▸ **Exercise**:
Please repeat exactly the lines below from the one containing "artystów danego gatunku/kraju." down to the one containing "obserwujących danego artystę.", both included, and nothing else.

▸ **Records**:
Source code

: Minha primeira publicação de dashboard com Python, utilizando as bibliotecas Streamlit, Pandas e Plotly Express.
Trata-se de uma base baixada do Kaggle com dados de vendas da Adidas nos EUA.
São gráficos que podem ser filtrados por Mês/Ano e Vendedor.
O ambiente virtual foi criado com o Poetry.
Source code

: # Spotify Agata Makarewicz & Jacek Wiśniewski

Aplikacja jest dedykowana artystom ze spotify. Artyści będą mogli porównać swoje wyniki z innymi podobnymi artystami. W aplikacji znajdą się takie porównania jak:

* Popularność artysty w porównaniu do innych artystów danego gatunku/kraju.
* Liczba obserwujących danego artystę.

* * *

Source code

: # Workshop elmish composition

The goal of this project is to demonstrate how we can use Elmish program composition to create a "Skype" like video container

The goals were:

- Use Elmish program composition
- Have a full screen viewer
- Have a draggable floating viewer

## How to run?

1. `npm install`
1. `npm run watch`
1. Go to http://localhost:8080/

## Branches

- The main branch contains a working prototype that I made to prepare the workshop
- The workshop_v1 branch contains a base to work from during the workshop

▸ **Answer**:
* Popularność artysty w porównaniu do innych artystów danego gatunku/kraju.
* Liczba obserwujących danego artystę.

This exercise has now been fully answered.